YOUR ASSIGNMENT:
Copy each line of the listing below where the word "pointer" turns up.

DATA SECTION:

§ §

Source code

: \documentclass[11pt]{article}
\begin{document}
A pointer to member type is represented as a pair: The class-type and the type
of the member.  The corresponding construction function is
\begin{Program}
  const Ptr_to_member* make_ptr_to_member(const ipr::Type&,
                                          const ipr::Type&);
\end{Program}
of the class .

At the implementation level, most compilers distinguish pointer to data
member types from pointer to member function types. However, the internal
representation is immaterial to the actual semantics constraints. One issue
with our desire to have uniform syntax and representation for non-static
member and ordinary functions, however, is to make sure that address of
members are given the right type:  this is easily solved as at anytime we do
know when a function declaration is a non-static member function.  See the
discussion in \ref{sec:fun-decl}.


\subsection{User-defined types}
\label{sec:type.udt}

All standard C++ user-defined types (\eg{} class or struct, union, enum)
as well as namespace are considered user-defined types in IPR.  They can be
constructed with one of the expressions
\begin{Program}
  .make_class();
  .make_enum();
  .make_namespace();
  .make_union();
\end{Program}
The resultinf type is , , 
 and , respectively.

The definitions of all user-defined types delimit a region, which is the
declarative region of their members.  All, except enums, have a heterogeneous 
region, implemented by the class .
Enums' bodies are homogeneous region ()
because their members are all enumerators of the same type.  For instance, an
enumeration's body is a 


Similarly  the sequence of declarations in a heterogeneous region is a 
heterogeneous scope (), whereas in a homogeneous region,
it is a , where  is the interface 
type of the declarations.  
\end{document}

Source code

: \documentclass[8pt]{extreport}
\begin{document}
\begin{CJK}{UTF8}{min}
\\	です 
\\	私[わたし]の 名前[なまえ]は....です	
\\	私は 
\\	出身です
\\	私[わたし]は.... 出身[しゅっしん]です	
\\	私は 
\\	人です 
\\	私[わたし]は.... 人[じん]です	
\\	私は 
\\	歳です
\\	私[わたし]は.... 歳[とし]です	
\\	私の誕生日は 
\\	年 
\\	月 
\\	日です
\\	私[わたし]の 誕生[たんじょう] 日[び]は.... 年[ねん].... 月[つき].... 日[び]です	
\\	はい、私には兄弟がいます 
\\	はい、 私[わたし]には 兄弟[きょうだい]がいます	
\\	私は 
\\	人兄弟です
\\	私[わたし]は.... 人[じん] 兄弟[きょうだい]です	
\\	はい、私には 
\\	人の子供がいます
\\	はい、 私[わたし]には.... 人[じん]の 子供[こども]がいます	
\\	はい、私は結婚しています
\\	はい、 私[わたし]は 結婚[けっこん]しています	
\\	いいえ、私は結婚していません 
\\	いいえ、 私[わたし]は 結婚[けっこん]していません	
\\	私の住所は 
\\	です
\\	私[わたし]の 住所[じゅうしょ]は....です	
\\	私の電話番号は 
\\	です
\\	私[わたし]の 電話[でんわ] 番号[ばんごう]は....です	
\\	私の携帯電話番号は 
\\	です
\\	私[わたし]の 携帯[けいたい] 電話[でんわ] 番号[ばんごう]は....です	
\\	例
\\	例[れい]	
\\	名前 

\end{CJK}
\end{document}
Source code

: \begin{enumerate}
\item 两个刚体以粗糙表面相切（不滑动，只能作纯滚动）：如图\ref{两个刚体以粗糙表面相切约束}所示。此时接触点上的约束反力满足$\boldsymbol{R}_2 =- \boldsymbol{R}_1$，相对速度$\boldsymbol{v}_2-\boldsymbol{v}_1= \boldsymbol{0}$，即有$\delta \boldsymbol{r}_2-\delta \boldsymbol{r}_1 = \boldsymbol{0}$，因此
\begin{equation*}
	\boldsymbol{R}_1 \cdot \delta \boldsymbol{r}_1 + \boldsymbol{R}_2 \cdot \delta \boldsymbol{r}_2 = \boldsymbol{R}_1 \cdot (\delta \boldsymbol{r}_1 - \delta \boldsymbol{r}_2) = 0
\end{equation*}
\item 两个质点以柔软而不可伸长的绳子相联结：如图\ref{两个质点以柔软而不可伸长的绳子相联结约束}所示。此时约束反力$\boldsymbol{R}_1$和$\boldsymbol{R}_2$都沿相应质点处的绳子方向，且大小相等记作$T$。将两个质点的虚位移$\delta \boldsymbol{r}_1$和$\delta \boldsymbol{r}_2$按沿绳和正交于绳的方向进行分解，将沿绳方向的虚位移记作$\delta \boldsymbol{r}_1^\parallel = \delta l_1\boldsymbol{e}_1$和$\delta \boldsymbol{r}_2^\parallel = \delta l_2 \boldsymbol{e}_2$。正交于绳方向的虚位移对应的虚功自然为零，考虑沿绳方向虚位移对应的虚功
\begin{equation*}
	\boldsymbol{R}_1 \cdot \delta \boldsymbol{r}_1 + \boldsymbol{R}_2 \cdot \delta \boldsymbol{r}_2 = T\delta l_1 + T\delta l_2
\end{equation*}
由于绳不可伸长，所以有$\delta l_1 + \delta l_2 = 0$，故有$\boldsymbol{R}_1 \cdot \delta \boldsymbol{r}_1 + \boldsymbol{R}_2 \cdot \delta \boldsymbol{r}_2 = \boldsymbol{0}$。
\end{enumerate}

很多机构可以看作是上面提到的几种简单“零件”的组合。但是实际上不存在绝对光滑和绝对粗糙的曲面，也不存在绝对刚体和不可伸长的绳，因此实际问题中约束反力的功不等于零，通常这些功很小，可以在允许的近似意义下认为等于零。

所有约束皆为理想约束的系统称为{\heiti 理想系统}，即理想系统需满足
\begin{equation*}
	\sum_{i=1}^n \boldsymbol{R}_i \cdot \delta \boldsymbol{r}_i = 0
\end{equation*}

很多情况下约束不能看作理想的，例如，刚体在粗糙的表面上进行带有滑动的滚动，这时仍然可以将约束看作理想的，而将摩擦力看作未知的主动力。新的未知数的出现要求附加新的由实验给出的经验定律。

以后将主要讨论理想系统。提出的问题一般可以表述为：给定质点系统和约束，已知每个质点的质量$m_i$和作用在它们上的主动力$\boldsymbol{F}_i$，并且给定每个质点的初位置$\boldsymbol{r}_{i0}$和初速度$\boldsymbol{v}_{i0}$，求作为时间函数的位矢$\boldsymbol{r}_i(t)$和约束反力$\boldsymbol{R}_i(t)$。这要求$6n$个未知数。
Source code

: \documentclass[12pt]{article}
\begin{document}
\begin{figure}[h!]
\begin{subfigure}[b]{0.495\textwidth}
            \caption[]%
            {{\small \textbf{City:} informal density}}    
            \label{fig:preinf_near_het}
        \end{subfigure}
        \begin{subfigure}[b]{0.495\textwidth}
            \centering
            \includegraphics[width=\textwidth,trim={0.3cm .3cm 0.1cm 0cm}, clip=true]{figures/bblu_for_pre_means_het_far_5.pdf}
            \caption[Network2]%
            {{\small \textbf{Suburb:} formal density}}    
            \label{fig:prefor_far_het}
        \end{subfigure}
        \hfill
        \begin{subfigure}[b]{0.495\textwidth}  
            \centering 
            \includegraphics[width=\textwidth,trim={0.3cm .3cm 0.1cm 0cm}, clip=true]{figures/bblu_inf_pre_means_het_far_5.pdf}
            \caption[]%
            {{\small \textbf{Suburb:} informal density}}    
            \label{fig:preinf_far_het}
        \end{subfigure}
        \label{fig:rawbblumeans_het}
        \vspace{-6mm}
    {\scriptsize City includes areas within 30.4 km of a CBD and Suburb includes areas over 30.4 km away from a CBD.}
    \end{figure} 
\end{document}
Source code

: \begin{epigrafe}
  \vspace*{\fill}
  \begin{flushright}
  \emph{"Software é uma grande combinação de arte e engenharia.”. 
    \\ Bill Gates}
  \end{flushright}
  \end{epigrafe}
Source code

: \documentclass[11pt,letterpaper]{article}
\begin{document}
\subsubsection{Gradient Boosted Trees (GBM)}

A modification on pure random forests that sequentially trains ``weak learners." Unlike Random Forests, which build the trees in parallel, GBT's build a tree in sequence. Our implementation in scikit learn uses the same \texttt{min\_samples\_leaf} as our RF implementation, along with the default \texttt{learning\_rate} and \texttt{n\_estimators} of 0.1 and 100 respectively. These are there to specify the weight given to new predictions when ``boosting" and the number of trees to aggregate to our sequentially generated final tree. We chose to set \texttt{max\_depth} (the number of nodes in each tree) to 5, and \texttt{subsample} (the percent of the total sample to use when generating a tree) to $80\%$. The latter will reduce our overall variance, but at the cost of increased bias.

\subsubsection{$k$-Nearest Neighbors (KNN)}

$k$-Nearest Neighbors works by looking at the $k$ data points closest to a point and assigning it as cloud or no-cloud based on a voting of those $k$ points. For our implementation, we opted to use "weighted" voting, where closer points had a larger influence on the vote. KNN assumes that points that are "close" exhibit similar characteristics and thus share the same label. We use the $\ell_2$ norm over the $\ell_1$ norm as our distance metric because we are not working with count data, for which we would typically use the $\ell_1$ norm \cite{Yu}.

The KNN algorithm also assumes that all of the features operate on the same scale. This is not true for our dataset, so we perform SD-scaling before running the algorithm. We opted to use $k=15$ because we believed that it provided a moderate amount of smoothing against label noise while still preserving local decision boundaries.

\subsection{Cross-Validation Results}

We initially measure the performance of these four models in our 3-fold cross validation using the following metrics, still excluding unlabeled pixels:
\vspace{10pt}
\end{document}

§ §

RESPONSE:
A pointer to member type is represented as a pair: The class-type and the type
At the implementation level, most compilers distinguish pointer to data
member types from pointer to member function types. However, the internal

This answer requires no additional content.